##### Task inputs #####

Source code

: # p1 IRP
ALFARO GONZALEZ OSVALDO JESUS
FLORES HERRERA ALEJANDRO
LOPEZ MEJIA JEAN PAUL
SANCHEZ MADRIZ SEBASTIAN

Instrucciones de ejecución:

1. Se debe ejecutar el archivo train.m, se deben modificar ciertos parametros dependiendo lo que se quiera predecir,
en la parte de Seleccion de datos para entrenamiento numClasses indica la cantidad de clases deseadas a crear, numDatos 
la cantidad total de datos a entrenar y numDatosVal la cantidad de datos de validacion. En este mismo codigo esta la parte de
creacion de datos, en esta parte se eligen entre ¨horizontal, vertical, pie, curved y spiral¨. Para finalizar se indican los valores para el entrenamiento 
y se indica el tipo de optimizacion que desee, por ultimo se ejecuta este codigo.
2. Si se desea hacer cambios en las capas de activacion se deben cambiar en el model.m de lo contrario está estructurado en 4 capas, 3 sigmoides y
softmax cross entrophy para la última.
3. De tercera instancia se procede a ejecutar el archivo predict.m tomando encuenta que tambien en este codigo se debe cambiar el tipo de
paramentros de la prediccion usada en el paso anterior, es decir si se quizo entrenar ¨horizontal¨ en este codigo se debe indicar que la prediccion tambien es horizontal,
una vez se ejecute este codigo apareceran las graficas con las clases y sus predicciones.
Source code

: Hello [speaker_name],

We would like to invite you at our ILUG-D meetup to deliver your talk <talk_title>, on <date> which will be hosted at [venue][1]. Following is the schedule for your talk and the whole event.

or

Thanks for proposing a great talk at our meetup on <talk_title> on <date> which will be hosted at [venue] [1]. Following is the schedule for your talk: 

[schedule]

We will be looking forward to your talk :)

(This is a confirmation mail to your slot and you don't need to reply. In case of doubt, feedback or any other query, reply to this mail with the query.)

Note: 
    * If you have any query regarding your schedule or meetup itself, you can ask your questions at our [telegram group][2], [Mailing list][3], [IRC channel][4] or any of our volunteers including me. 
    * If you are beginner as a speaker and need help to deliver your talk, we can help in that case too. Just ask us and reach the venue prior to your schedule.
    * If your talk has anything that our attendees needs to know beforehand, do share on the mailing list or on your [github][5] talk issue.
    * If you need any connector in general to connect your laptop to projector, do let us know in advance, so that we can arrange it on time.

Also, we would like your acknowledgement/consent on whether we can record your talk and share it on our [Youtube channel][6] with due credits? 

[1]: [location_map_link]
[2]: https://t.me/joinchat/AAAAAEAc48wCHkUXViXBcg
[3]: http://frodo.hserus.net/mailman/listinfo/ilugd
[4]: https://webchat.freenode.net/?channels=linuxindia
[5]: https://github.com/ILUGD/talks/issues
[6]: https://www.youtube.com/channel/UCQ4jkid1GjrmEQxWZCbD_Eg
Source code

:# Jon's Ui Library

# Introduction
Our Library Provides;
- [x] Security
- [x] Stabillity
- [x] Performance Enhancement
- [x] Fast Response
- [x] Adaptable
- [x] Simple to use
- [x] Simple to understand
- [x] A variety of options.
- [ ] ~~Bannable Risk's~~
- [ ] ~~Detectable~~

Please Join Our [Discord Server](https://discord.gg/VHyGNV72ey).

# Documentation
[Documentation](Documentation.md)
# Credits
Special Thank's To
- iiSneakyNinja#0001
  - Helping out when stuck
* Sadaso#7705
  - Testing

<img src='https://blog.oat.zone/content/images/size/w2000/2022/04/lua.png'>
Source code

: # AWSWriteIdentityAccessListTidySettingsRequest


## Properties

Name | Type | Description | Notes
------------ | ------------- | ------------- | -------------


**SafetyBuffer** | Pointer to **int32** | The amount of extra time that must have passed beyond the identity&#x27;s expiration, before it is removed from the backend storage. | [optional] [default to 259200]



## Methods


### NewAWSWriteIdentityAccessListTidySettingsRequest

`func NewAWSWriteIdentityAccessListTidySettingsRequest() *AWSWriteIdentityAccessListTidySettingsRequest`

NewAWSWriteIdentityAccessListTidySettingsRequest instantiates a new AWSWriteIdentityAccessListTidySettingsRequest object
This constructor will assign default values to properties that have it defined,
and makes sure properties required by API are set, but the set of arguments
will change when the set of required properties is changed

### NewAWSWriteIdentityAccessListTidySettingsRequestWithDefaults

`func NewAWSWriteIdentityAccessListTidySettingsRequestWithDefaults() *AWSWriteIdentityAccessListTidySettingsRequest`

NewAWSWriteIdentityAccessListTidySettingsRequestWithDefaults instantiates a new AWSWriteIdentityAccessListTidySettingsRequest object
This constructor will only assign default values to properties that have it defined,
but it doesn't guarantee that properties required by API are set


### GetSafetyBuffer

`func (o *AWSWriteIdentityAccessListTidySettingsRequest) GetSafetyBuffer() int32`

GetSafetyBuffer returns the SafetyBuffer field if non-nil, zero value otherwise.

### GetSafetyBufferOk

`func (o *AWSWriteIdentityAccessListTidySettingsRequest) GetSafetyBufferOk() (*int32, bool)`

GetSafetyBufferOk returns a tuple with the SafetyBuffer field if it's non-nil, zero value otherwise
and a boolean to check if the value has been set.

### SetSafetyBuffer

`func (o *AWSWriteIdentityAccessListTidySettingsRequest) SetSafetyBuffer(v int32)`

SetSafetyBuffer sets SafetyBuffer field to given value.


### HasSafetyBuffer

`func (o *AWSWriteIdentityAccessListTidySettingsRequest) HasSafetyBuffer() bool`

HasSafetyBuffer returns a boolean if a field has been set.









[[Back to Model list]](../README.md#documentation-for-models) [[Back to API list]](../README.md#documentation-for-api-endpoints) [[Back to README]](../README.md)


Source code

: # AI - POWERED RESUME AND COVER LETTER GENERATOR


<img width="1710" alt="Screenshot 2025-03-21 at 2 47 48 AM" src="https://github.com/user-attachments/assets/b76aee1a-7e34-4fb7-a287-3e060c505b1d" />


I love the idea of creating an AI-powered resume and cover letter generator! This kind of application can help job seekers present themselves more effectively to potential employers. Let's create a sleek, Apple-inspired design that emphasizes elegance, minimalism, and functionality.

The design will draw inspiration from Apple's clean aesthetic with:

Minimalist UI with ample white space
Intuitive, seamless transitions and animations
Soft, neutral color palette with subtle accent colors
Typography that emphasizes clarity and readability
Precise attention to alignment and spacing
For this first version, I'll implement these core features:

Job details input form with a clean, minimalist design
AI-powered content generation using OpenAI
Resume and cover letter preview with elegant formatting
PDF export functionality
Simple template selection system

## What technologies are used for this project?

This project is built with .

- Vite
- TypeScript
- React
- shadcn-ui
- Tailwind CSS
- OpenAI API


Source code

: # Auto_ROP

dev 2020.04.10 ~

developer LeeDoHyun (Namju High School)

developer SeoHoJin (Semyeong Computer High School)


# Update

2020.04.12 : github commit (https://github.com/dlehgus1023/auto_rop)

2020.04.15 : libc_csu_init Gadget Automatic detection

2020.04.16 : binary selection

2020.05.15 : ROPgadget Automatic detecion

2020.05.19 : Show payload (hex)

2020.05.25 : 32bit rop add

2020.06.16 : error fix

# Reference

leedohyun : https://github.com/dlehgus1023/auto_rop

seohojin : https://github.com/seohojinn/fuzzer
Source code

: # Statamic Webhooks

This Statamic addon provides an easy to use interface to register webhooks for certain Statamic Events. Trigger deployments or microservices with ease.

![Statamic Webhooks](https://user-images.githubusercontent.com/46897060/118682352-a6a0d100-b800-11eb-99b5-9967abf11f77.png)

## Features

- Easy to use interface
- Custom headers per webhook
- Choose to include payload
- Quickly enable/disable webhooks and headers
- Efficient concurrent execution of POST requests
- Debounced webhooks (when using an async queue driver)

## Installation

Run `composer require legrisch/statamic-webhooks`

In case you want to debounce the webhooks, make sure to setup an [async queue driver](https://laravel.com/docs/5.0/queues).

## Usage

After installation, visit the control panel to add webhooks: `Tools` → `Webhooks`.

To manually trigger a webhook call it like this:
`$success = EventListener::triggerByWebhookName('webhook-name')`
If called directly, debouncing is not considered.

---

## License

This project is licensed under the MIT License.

#####

**Task item**
Each line of the entries that contains the word "user" should be listed.

**Task result**
<img width="1710" alt="Screenshot 2025-03-21 at 2 47 48 AM" src="https://github.com/user-attachments/assets/b76aee1a-7e34-4fb7-a287-3e060c505b1d" />
![Statamic Webhooks](https://user-images.githubusercontent.com/46897060/118682352-a6a0d100-b800-11eb-99b5-9967abf11f77.png)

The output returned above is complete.